COW vs. in-place.

Dave Dave_member at pathlink.com
Mon Jul 31 16:01:14 PDT 2006


Kirk McDonald wrote:
> Derek wrote:
>> On Mon, 31 Jul 2006 16:40:54 -0500, Dave wrote:
>>
>>
>>> Not a bad idea... The main prob. would be that there would be a lot 
>>> of duplication of code.
>>
>>
>> void toUpper_inplace(char[] x)
>> {
>>  . . .
>> }
>>
>> char[] toUpper(char[] x)
>> {
>>    char[] y = x.dup;
>>    toUpper_inplace(y);
>>    return y;
>> }
>>

With this one, you're always dup'ing instead of .dup'ing only when 
needed (the current one is actually more efficient).

> 
> I've got one better. Say we have a whole bunch of inplace string 
> functions, like the one above and this one:
> 
> void toLower_inplace(char[] x) {
>     // ...
> }
> 
> and others. Then we can:
> 
> char[] cow_func(alias fn)(char[] x) {
>     char[] y = x.dup;
>     fn(y);
>     return y;
> }
> 
> alias cow_func!(toUpper_inplace) toUpper;
> alias cow_func!(toLower_inplace) toLower;
> 
> Etc. Obviously, you'd have to provide a different template for each 
> function footprint, but the string library has a lot of repeated 
> footprints.
> 

I think to maximize code re-use you'd have to build the "COW or not to 
COW" logic into the "base" function. And if you did that you'd have to 
live with a little more function call overhead (passing a bool or small 
enum around) in order to avoid the defensive copying like in cow_func above.

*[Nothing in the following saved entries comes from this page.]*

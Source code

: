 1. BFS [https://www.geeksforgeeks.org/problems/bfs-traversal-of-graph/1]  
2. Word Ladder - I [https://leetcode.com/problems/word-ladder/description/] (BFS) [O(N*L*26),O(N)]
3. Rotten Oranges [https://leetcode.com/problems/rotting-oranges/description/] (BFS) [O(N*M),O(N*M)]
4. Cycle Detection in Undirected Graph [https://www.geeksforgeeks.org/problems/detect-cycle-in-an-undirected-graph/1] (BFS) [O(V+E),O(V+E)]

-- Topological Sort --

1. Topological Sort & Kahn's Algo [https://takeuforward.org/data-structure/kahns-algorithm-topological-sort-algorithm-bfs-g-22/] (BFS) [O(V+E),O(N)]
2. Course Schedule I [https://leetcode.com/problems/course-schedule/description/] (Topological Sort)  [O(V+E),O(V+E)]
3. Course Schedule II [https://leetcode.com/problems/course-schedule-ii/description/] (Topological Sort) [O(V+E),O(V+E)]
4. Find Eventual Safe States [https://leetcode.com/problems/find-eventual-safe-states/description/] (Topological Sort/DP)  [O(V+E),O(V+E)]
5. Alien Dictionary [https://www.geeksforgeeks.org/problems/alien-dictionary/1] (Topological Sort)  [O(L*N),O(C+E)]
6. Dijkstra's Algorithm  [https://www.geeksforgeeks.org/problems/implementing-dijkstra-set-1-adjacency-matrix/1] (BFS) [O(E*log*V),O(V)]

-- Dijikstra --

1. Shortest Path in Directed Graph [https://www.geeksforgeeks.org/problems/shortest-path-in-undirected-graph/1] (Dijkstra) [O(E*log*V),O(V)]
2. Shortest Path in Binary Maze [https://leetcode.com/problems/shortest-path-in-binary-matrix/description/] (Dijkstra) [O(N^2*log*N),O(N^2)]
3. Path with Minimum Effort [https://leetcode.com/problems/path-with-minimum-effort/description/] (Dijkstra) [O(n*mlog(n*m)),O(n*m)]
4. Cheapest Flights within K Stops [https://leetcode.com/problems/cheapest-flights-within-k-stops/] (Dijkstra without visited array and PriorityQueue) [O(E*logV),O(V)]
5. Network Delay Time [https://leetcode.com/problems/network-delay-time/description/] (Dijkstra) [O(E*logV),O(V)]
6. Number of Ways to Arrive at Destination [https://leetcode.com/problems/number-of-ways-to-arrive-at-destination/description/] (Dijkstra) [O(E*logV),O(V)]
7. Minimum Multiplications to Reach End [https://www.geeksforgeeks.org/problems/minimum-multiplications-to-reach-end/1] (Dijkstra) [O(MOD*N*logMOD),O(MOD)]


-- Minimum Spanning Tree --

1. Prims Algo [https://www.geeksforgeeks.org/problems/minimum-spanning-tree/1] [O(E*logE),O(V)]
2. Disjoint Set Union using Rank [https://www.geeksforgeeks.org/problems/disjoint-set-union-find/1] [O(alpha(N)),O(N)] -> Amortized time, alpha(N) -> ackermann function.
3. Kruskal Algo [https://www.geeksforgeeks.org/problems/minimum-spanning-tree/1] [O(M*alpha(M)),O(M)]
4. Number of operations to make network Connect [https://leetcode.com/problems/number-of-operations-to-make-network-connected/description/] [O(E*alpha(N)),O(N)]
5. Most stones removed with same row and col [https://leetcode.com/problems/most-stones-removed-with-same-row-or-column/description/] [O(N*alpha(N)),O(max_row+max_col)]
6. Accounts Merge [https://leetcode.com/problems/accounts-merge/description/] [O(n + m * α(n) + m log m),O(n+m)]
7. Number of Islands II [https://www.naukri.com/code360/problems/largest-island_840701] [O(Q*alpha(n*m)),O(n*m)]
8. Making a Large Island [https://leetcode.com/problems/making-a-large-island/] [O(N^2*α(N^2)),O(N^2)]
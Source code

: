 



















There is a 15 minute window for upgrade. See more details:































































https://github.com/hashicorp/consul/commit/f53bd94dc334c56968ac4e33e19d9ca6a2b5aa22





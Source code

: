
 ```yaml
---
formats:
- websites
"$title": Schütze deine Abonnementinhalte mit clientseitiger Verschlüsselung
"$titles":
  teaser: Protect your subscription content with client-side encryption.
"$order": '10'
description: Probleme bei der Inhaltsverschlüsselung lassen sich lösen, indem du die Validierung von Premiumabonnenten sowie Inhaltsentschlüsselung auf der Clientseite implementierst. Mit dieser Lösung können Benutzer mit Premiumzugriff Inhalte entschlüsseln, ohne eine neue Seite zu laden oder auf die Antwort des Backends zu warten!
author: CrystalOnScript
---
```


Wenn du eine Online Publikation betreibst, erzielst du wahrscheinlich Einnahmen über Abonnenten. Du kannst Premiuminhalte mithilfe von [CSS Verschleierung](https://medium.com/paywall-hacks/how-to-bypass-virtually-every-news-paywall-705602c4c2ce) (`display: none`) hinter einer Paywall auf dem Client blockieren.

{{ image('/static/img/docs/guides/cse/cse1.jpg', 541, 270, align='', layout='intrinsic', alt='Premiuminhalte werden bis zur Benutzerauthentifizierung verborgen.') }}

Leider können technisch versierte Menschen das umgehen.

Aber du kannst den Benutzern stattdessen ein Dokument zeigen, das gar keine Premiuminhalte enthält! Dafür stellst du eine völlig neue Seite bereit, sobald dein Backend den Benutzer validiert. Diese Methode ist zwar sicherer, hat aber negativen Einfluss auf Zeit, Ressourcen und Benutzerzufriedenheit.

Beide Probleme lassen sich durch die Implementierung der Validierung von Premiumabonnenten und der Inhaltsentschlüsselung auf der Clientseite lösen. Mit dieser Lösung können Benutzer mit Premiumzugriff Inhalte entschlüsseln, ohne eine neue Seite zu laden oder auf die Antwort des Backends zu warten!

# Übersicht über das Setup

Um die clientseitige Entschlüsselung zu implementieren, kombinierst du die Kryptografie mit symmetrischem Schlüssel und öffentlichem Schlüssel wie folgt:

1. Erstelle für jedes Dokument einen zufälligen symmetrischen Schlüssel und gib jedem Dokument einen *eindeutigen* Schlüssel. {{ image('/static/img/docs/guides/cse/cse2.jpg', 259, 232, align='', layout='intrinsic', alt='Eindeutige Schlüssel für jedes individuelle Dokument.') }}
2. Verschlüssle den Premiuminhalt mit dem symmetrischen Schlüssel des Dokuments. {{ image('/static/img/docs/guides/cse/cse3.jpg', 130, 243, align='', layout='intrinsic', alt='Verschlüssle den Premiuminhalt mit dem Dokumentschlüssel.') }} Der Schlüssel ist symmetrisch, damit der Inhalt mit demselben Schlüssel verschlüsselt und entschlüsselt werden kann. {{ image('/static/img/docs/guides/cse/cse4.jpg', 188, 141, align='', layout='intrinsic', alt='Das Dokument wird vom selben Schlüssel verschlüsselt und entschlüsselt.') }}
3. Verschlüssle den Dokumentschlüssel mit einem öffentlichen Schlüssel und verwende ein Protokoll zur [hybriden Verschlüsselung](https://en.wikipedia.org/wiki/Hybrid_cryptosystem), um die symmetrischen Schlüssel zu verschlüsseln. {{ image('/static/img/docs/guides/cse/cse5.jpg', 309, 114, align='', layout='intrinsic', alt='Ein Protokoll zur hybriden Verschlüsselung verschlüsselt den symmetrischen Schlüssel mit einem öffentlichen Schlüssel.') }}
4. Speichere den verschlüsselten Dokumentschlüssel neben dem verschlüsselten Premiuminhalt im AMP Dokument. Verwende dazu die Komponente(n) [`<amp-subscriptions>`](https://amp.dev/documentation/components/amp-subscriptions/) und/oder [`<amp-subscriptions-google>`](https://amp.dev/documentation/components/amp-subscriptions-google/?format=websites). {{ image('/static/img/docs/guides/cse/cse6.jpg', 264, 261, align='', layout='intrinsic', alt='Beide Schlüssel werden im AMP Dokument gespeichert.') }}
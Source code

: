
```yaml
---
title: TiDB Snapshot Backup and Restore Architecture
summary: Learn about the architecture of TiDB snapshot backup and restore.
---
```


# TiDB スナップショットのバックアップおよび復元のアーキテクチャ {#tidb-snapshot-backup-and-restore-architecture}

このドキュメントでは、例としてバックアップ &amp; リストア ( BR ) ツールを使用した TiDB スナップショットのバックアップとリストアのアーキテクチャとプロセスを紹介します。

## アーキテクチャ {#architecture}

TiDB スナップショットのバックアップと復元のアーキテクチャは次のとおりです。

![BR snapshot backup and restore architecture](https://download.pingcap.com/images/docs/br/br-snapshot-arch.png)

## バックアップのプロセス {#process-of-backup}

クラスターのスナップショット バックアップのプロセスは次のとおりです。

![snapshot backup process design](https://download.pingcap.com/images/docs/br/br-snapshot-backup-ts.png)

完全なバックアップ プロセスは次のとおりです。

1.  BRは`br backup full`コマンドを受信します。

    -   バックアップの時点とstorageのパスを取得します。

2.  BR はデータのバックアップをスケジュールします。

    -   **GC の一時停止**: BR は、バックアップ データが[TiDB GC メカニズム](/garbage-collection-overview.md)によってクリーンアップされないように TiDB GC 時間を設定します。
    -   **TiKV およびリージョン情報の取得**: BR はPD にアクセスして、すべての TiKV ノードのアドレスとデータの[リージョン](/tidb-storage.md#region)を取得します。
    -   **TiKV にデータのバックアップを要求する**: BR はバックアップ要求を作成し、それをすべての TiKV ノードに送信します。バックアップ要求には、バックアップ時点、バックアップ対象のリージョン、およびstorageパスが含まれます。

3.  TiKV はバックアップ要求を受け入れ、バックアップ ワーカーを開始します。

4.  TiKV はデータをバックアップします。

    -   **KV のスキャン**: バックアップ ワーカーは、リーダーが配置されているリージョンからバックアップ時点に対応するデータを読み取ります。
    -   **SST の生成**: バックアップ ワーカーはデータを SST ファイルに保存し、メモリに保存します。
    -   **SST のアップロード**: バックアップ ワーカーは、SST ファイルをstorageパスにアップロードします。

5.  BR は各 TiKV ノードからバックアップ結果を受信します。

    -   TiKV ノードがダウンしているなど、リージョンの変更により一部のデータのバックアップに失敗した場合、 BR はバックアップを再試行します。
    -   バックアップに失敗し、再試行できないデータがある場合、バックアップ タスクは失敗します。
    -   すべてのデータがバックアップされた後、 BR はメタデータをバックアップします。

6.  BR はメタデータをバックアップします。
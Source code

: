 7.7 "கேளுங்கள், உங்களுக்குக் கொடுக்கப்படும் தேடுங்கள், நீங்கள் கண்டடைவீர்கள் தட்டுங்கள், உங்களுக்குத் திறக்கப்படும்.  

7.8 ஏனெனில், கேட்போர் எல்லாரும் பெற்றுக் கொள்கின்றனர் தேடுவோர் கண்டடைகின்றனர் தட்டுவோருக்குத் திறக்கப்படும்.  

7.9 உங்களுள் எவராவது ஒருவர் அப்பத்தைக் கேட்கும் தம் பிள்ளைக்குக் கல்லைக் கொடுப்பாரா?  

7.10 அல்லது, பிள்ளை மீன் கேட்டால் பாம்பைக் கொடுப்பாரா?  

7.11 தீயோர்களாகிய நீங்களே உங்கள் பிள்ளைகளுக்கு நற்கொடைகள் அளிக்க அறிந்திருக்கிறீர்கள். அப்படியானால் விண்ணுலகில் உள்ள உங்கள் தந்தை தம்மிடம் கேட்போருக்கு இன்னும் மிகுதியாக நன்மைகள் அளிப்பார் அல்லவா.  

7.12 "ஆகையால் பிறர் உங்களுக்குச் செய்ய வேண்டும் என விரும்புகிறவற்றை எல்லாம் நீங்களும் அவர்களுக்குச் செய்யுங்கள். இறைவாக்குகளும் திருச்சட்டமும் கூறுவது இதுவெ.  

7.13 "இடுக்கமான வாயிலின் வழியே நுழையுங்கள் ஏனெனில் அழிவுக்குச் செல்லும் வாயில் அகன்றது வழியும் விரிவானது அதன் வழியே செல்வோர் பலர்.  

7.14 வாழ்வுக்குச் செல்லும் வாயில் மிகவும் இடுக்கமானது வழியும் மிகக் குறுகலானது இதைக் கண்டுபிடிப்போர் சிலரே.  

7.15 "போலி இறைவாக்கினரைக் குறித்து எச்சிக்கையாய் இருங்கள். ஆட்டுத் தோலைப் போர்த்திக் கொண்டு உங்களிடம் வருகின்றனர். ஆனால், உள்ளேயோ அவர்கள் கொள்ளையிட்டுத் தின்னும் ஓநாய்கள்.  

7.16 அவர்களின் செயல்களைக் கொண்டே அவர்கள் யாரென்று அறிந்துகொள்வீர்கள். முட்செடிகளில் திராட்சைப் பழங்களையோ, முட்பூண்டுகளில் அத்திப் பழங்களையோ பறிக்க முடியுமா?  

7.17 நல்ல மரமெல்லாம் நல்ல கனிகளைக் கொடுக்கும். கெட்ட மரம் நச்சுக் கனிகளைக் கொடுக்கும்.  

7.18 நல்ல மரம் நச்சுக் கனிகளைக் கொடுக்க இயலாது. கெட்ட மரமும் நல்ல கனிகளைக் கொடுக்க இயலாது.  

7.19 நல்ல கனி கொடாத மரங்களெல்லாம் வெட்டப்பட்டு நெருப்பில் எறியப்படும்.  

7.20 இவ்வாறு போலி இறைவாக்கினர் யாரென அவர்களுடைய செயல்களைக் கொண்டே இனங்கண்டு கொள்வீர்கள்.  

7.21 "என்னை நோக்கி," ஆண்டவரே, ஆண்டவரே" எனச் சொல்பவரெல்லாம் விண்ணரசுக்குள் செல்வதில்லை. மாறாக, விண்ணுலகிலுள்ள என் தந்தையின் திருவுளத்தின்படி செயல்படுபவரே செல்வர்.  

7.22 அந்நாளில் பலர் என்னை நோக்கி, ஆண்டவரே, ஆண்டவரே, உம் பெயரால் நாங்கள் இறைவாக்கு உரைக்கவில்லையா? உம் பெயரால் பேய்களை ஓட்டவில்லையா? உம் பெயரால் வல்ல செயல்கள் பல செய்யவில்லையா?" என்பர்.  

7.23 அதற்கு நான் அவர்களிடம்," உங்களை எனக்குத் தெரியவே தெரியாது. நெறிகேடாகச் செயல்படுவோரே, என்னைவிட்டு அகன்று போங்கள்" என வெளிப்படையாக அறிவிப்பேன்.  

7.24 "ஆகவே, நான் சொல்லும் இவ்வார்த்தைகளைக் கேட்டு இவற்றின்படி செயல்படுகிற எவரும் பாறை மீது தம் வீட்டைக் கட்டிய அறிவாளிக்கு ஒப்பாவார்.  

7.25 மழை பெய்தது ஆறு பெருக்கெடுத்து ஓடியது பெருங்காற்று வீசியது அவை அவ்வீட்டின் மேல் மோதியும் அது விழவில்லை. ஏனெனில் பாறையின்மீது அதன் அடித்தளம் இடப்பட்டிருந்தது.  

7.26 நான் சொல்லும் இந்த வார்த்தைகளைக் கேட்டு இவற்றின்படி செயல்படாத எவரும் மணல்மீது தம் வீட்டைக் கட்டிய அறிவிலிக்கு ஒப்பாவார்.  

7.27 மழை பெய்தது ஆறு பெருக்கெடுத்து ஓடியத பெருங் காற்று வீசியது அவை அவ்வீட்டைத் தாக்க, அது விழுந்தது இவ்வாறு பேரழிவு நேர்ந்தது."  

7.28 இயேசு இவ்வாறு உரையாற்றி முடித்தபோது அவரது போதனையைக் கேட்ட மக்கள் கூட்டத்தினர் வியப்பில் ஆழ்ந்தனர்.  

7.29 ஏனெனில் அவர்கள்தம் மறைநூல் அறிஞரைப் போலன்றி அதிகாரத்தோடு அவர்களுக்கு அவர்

I'm wondering - if Phobos would have been built that way (making it the 
'D way' of doing things), would all the concerns about GC performance 
and "const" have been so acute over the last year or so (hind-sight is 
always closer to 20-20 of course)?

The problem w/ all the dup'ing is when you put something like this in a 
tight loop you get sloooowwwww code:

import std.file, std.string, std.stdio;

void main()
{
   char[][] formatted;
   char[][] text = split(cast(char[])read("largefile.txt"), ".");
   foreach(char[] sentence; text)
   {
     formatted ~= capitalize(tolower(strip(sentence))) ~ ".\r\n";
   }
   //...
   foreach(char[] sentence; formatted)
   {
     writefln(sentence);
   }
}

None of those functions (except for read()) would really have to do much 
allocating because the input file for all intents and purposes is 
read-only here (it won't get implicitly modified even if COW isn't used).